Nayiit, still lying by his cart, called out weakly. He wasn’t dead. Sinja limped over quickly. The man’s face was white and waxy. His lips pale.
‘What happened?’
‘I’m not sure yet. Something. We’re safe for the moment.’
‘Danat . . .’
‘Don’t worry about him. I’ll find the boy.’
‘I promised. Keep safe.’
‘And you’ve done it,’ Sinja said. ‘You did a fine job. Now let’s see how much it’s cost you, shall we? I’ve seen a lot of belly wounds. Some are worse than others, but they’re all tender to prod at, so expect this to hurt.’
Nayiit nodded and screwed up his face, readying himself for the pain. Sinja opened his robes and looked at the cut. Even as such things go, this one was bad. Eustin’s blade had gone into the boy just below his navel, and cut to the left as it came out. Blood soaked the boy’s robes, freezing them to the stones he lay on. Skin on white fat. There were soft, worm-shaped loops of gut exposed to the air. Sinja laid a hand on the boy’s chest and knelt over the wound, sniffing at it. If it only smelled of blood, there might be a chance. But amid the iron and meat, there was the scent of fresh shit. Eustin had cut the boy’s bowels. That was it, then. The boy was dead.
‘How bad?’
‘Not good,’ Sinja said.
‘Hurts.’
‘I’d imagine.’
‘Is it . . .’
‘It’s deep. And it’s thorough,’ Sinja said. ‘If you wanted something passed on to someone, this would be a good time to say it.’
The boy wasn’t thinking well. Like a drunkard, it took time for him to understand what Sinja had said, and another breath to think what it had meant. He swallowed. Fear widened his eyes, but that was all.
‘Tell them. Tell them I died well. That I fought well.’

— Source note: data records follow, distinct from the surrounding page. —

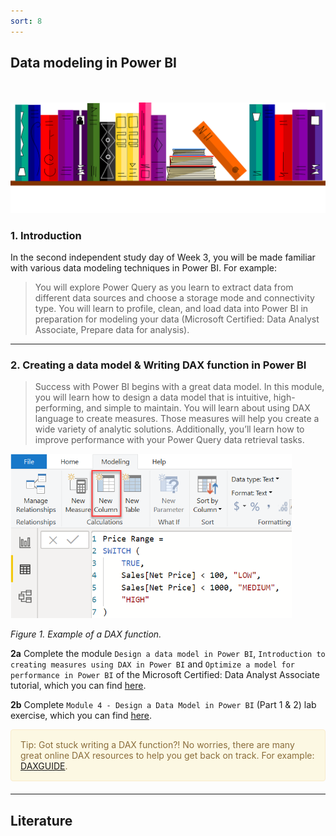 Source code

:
 ```yaml
---
sort: 8
---
```


## __Data modeling in Power BI__
\
\
<img src="./images/books_banner.png" alt="Books banner" width="600"/>

### 1. Introduction

In the second independent study day of Week 3, you will be made familiar with various data modeling techniques in Power BI. For example:

>You will explore Power Query as you learn to extract data from different data sources and choose a storage mode and connectivity type. You will learn to profile, clean, and load data into Power BI in preparation for modeling your data (Microsoft Certified: Data Analyst Associate, Prepare data for analysis).

***

### 2. Creating a data model & Writing DAX function in Power BI

> Success with Power BI begins with a great data model. In this module, you will learn how to design a data model that is intuitive, high-performing, and simple to maintain. You will learn about using DAX language to create measures. Those measures will help you create a wide variety of analytic solutions. Additionally, you’ll learn how to improve performance with your Power Query data retrieval tasks.

<img src="./images/dax_example.png" alt="DAX function" width="450"/>

*Figure 1. Example of a DAX function.*

__2a__ Complete the module ```Design a data model in Power BI```, ```Introduction to creating measures using DAX in Power BI``` and ```Optimize a model for performance in Power BI``` of the Microsoft Certified: Data Analyst Associate tutorial, which you can find [here](https://docs.microsoft.com/en-us/learn/paths/model-power-bi/).

__2b__ Complete ```Module 4 - Design a Data Model in Power BI``` (Part 1 & 2) lab exercise, which you can find [here](https://microsoftlearning.github.io/DA-100-Analyzing-Data-with-Power-BI/).

<div style="padding: 15px; border: 1px solid transparent; border-color: transparent; margin-bottom: 20px; border-radius: 4px; color: #8a6d3b;; background-color: #fcf8e3; border-color: #faebcc;">
Tip: Got stuck writing a DAX function?! No worries, there are many great online DAX resources to help you get back on track. For example: <a href="(https://dax.guide/">DAXGUIDE</a>.
</div>

***

## __Literature__
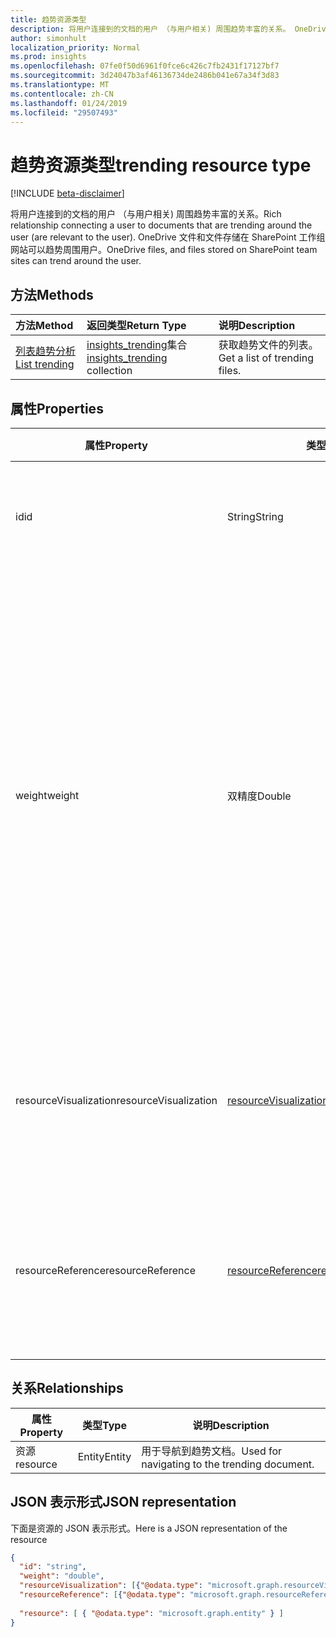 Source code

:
 ```yaml
---
title: 趋势资源类型
description: 将用户连接到的文档的用户 （与用户相关) 周围趋势丰富的关系。 OneDrive 文件和文件存储在 SharePoint 工作组网站可以趋势周围用户。
author: simonhult
localization_priority: Normal
ms.prod: insights
ms.openlocfilehash: 07fe0f50d6961f0fce6c426c7fb2431f17127bf7
ms.sourcegitcommit: 3d24047b3af46136734de2486b041e67a34f3d83
ms.translationtype: MT
ms.contentlocale: zh-CN
ms.lasthandoff: 01/24/2019
ms.locfileid: "29507493"
---
```

# <a name="trending-resource-type"></a><span data-ttu-id="cb4f5-104">趋势资源类型</span><span class="sxs-lookup"><span data-stu-id="cb4f5-104">trending resource type</span></span>

[!INCLUDE [beta-disclaimer](../../includes/beta-disclaimer.md)]

<span data-ttu-id="cb4f5-105">将用户连接到的文档的用户 （与用户相关) 周围趋势丰富的关系。</span><span class="sxs-lookup"><span data-stu-id="cb4f5-105">Rich relationship connecting a user to documents that are trending around the user (are relevant to the user).</span></span> <span data-ttu-id="cb4f5-106">OneDrive 文件和文件存储在 SharePoint 工作组网站可以趋势周围用户。</span><span class="sxs-lookup"><span data-stu-id="cb4f5-106">OneDrive files, and files stored on SharePoint team sites can trend around the user.</span></span>

## <a name="methods"></a><span data-ttu-id="cb4f5-107">方法</span><span class="sxs-lookup"><span data-stu-id="cb4f5-107">Methods</span></span>

| <span data-ttu-id="cb4f5-108">方法</span><span class="sxs-lookup"><span data-stu-id="cb4f5-108">Method</span></span>       | <span data-ttu-id="cb4f5-109">返回类型</span><span class="sxs-lookup"><span data-stu-id="cb4f5-109">Return Type</span></span>  |<span data-ttu-id="cb4f5-110">说明</span><span class="sxs-lookup"><span data-stu-id="cb4f5-110">Description</span></span>|
|:---------------|:--------|:----------|
|[<span data-ttu-id="cb4f5-111">列表趋势分析</span><span class="sxs-lookup"><span data-stu-id="cb4f5-111">List trending</span></span>](../api/insights-list-trending.md) |<span data-ttu-id="cb4f5-112">[insights_trending](insights-trending.md)集合</span><span class="sxs-lookup"><span data-stu-id="cb4f5-112">[insights_trending](insights-trending.md) collection</span></span>| <span data-ttu-id="cb4f5-113">获取趋势文件的列表。</span><span class="sxs-lookup"><span data-stu-id="cb4f5-113">Get a list of trending files.</span></span>|

## <a name="properties"></a><span data-ttu-id="cb4f5-114">属性</span><span class="sxs-lookup"><span data-stu-id="cb4f5-114">Properties</span></span>

| <span data-ttu-id="cb4f5-115">属性</span><span class="sxs-lookup"><span data-stu-id="cb4f5-115">Property</span></span>      | <span data-ttu-id="cb4f5-116">类型</span><span class="sxs-lookup"><span data-stu-id="cb4f5-116">Type</span></span>                              | <span data-ttu-id="cb4f5-117">说明</span><span class="sxs-lookup"><span data-stu-id="cb4f5-117">Description</span></span>  |
| ------------- |---------------                    | -------------|
| <span data-ttu-id="cb4f5-118">id</span><span class="sxs-lookup"><span data-stu-id="cb4f5-118">id</span></span>                    | <span data-ttu-id="cb4f5-119">String</span><span class="sxs-lookup"><span data-stu-id="cb4f5-119">String</span></span>                    | <span data-ttu-id="cb4f5-120">关系的唯一标识符。</span><span class="sxs-lookup"><span data-stu-id="cb4f5-120">Unique identifier of the relationship.</span></span> <span data-ttu-id="cb4f5-121">只读。</span><span class="sxs-lookup"><span data-stu-id="cb4f5-121">Read only.</span></span>        |
| <span data-ttu-id="cb4f5-122">weight</span><span class="sxs-lookup"><span data-stu-id="cb4f5-122">weight</span></span>                | <span data-ttu-id="cb4f5-123">双精度</span><span class="sxs-lookup"><span data-stu-id="cb4f5-123">Double</span></span>                    | <span data-ttu-id="cb4f5-124">值，该值指示当前趋势多少文档。</span><span class="sxs-lookup"><span data-stu-id="cb4f5-124">Value indicating how much the document is currently trending.</span></span> <span data-ttu-id="cb4f5-125">较大的号码，更多文档当前趋势周围用户 （更多相关)。</span><span class="sxs-lookup"><span data-stu-id="cb4f5-125">The larger the number, the more the document is currently trending around the user (the more relevant it is).</span></span> <span data-ttu-id="cb4f5-126">按此值，返回的文档进行排序。</span><span class="sxs-lookup"><span data-stu-id="cb4f5-126">Returned documents are sorted by this value.</span></span>  |
| <span data-ttu-id="cb4f5-127">resourceVisualization</span><span class="sxs-lookup"><span data-stu-id="cb4f5-127">resourceVisualization</span></span> | [<span data-ttu-id="cb4f5-128">resourceVisualization</span><span class="sxs-lookup"><span data-stu-id="cb4f5-128">resourceVisualization</span></span>](insights-resourcevisualization.md)    | <span data-ttu-id="cb4f5-129">您可以使用可视化中您的体验的文档的属性。</span><span class="sxs-lookup"><span data-stu-id="cb4f5-129">Properties that you can use to visualize the document in your experience.</span></span> |
| <span data-ttu-id="cb4f5-130">resourceReference</span><span class="sxs-lookup"><span data-stu-id="cb4f5-130">resourceReference</span></span>     | [<span data-ttu-id="cb4f5-131">resourceReference</span><span class="sxs-lookup"><span data-stu-id="cb4f5-131">resourceReference</span></span>](insights-resourcereference.md)        | <span data-ttu-id="cb4f5-132">趋势文档，如 url 和的文档类型的引用属性。</span><span class="sxs-lookup"><span data-stu-id="cb4f5-132">Reference properties of the trending document, such as the url and type of the document.</span></span> |

## <a name="relationships"></a><span data-ttu-id="cb4f5-133">关系</span><span class="sxs-lookup"><span data-stu-id="cb4f5-133">Relationships</span></span>

| <span data-ttu-id="cb4f5-134">属性</span><span class="sxs-lookup"><span data-stu-id="cb4f5-134">Property</span></span>      | <span data-ttu-id="cb4f5-135">类型</span><span class="sxs-lookup"><span data-stu-id="cb4f5-135">Type</span></span>          | <span data-ttu-id="cb4f5-136">说明</span><span class="sxs-lookup"><span data-stu-id="cb4f5-136">Description</span></span>  |
| ------------- |---------------| -------------|
| <span data-ttu-id="cb4f5-137">资源</span><span class="sxs-lookup"><span data-stu-id="cb4f5-137">resource</span></span>      | <span data-ttu-id="cb4f5-138">Entity</span><span class="sxs-lookup"><span data-stu-id="cb4f5-138">Entity</span></span>        | <span data-ttu-id="cb4f5-139">用于导航到趋势文档。</span><span class="sxs-lookup"><span data-stu-id="cb4f5-139">Used for navigating to the trending document.</span></span> |

## <a name="json-representation"></a><span data-ttu-id="cb4f5-140">JSON 表示形式</span><span class="sxs-lookup"><span data-stu-id="cb4f5-140">JSON representation</span></span>

<span data-ttu-id="cb4f5-141">下面是资源的 JSON 表示形式。</span><span class="sxs-lookup"><span data-stu-id="cb4f5-141">Here is a JSON representation of the resource</span></span>

```json
{
  "id": "string",
  "weight": "double",
  "resourceVisualization": [{"@odata.type": "microsoft.graph.resourceVisualization"}],
  "resourceReference": [{"@odata.type": "microsoft.graph.resourceReference"}],
  
  "resource": [ { "@odata.type": "microsoft.graph.entity" } ]
}
```
<!--
{
  "type": "#page.annotation",
  "suppressions": [
    "Error: /api-reference/beta/resources/insights-trending.md:\r\n      Exception processing links.\r\n    System.ArgumentException: Link Definition was null. Link text: !INCLUDE [beta-disclaimer](../../includes/beta-disclaimer.md)\r\n      at ApiDoctor.Validation.DocFile.get_LinkDestinations()\r\n      at ApiDoctor.Validation.DocSet.ValidateLinks(Boolean includeWarnings, String[] relativePathForFiles, IssueLogger issues, Boolean requireFilenameCaseMatch, Boolean printOrphanedFiles)"
  ]
}
-->
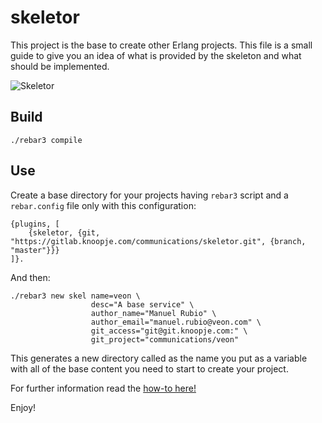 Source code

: skeletor
=====

This project is the base to create other Erlang projects. This file is a small guide to give you an idea of what is provided by the skeleton and what should be implemented.

![Skeletor](https://gitlab.knoopje.com/communications/skeletor/raw/development/skeletor.jpg)

Build
-----

```
./rebar3 compile
```

Use
---

Create a base directory for your projects having `rebar3` script and a `rebar.config` file only with this configuration:

```
{plugins, [
    {skeletor, {git, "https://gitlab.knoopje.com/communications/skeletor.git", {branch, "master"}}}
]}.
```

And then:

```
./rebar3 new skel name=veon \
                  desc="A base service" \
                  author_name="Manuel Rubio" \
                  author_email="manuel.rubio@veon.com" \
                  git_access="git@git.knoopje.com:" \
                  git_project="communications/veon"
```

This generates a new directory called as the name you put as a variable with all of the base content you need to start to create your project.

For further information read the [how-to here!](doc/how-to.md)

Enjoy!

They were small enough lies, and Sinja could tell the boy knew it.
‘I’ll tell them you died protecting the Khai’s son,’ Sinja said. ‘I’ll tell them you faced down a dozen men, knowing you’d be killed, but choosing that over surrendering him to the Galts.’
‘You make me sound like a good man.’ Nayiit smiled, then groaned, twisting to the side. His hand hovered above his wound, the impulse to cradle the hurt balanced by the pain his touch would cause. Sinja took the man’s hand.
‘Nayiit-cha,’ Sinja said. ‘I know something that can stop the pain.’
‘Yes,’ Nayiit hissed.
‘It’ll be worse for a moment.’
‘Yes,’ he repeated.
‘All right then,’ Sinja said, as much to himself as the man lying before him. ‘You did a man’s job of it. Rest well.’
He snapped the boy’s neck and sat with him, cradling his head as he finished dying. It was quick this way. There wouldn’t be the pain or the fever. There wouldn’t be the torture of trekking back to the city just to have the physicians fill him with poppy and leave him to dream himself away. It was a better death than those. Sinja told himself it was a better death than those.
The blood stopped flowing from the wound, and still Sinja sat. A terrible weariness crept into him, and he told himself it was only the cold. It wasn’t that he’d traveled a season with men he’d come to respect and still been willing to kill. It wasn’t watching some young idiot die badly in the snow with only a habitual traitor to care for him. It wasn’t the sickness that came over him sometimes after battles. It was only the cold. He gently put Nayiit’s head on the ground, and pushed himself up. Between the chill and his wounds, his body was starting to stiffen. The chill and his wounds and age. War and death and glory were younger men’s games. But he still had work to do.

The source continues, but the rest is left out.